(Stored data)
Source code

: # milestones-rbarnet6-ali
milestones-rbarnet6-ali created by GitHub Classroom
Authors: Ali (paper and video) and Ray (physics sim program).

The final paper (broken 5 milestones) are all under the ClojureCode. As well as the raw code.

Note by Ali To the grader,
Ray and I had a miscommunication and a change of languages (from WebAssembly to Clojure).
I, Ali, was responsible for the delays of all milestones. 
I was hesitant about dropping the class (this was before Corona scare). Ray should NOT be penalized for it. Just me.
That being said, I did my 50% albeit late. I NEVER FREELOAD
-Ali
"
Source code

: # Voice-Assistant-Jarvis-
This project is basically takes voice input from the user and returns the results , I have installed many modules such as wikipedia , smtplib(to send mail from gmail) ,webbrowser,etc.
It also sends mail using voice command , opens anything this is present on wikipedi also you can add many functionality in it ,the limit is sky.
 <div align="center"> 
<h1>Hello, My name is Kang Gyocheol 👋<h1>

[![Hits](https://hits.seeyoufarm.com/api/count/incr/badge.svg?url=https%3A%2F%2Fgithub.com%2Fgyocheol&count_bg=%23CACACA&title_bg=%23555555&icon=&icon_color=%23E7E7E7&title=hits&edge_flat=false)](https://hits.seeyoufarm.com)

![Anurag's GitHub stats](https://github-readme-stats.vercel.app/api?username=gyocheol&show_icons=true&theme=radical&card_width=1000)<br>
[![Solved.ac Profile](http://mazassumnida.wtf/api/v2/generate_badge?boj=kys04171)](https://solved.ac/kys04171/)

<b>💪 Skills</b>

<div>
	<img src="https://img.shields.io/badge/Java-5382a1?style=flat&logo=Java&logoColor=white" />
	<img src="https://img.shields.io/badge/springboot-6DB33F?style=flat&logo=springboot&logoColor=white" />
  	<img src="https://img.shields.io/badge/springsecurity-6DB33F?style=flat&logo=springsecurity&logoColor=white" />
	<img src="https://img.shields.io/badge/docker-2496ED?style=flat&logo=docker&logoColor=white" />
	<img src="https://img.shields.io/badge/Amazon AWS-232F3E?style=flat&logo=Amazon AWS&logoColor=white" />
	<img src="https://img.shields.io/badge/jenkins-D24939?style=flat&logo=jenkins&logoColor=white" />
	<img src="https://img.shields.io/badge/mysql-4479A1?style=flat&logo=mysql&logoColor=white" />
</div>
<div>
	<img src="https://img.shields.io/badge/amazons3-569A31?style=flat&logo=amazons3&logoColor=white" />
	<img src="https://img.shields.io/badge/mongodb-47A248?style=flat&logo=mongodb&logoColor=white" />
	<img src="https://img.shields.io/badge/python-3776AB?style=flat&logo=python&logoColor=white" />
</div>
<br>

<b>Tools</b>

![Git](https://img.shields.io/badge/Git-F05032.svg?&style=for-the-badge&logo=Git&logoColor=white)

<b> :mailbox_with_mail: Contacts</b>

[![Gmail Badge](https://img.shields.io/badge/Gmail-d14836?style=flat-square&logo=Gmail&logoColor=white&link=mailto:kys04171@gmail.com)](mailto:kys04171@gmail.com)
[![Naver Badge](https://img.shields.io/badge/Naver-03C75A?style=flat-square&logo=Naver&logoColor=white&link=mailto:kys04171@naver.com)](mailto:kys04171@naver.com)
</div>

▶ Your objective: Collect every line above that contains the word "from".

▶ Reply:
Ray and I had a miscommunication and a change of languages (from WebAssembly to Clojure).
This project is basically takes voice input from the user and returns the results , I have installed many modules such as wikipedia , smtplib(to send mail from gmail) ,webbrowser,etc.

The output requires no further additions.